● **The problem**: When you return the lines below, go from the first through the line with "- 🔍 SOP-based", keep them exact, and leave out every picture.

[Stored data entries]
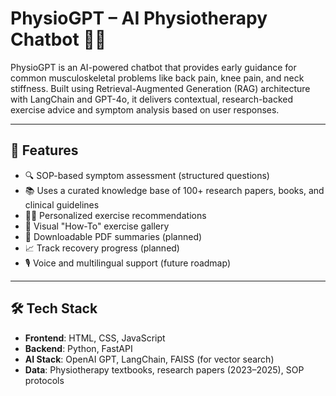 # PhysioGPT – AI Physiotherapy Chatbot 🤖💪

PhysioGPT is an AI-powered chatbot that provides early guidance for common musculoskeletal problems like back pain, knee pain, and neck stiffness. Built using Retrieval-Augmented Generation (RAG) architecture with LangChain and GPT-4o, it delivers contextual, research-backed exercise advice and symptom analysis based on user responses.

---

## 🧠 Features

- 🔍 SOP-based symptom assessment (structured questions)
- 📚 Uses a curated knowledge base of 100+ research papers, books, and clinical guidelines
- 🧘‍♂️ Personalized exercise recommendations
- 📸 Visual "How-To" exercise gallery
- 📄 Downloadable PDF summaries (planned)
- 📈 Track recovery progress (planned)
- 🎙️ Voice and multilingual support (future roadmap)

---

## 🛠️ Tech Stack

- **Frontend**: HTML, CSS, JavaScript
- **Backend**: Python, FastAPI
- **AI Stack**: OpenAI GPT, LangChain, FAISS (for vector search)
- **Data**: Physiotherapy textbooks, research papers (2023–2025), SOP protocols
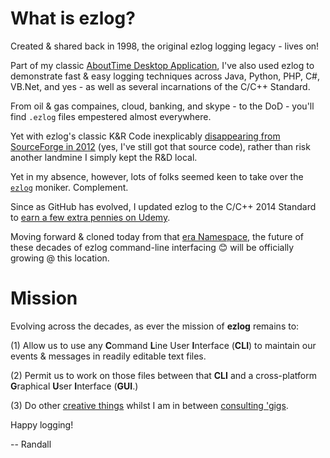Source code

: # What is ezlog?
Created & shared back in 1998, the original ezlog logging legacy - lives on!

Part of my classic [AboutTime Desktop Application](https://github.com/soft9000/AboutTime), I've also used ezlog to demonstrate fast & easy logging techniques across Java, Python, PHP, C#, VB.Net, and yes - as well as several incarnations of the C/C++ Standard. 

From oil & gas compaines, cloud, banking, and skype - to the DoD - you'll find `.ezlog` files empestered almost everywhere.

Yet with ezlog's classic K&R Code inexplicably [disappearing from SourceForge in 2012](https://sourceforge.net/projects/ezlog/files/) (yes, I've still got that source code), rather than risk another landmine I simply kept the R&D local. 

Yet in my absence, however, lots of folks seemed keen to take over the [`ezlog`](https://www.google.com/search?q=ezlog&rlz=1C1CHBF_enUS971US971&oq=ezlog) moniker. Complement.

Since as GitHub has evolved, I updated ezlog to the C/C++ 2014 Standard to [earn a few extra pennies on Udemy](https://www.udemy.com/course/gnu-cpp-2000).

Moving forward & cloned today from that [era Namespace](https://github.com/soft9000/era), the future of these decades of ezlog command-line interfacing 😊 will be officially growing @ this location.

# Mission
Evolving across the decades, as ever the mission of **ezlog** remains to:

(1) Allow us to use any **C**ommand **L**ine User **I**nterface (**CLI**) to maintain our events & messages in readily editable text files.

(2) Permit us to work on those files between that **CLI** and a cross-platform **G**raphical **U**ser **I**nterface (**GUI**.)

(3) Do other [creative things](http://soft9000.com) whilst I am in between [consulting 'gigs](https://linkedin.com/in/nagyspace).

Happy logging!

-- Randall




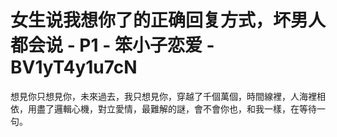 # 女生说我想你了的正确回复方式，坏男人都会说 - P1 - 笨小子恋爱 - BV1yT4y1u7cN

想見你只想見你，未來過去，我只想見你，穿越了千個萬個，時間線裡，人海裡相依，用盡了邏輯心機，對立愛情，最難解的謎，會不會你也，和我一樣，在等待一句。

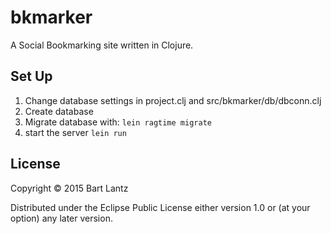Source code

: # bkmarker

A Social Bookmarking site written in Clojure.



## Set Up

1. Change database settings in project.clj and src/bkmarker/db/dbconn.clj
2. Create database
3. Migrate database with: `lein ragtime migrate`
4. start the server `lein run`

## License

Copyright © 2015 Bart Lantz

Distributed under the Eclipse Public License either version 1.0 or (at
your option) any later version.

● **Your solution**:
 # PhysioGPT – AI Physiotherapy Chatbot 🤖💪

PhysioGPT is an AI-powered chatbot that provides early guidance for common musculoskeletal problems like back pain, knee pain, and neck stiffness. Built using Retrieval-Augmented Generation (RAG) architecture with LangChain and GPT-4o, it delivers contextual, research-backed exercise advice and symptom analysis based on user responses.

---

## 🧠 Features

- 🔍 SOP-based symptom assessment (structured questions)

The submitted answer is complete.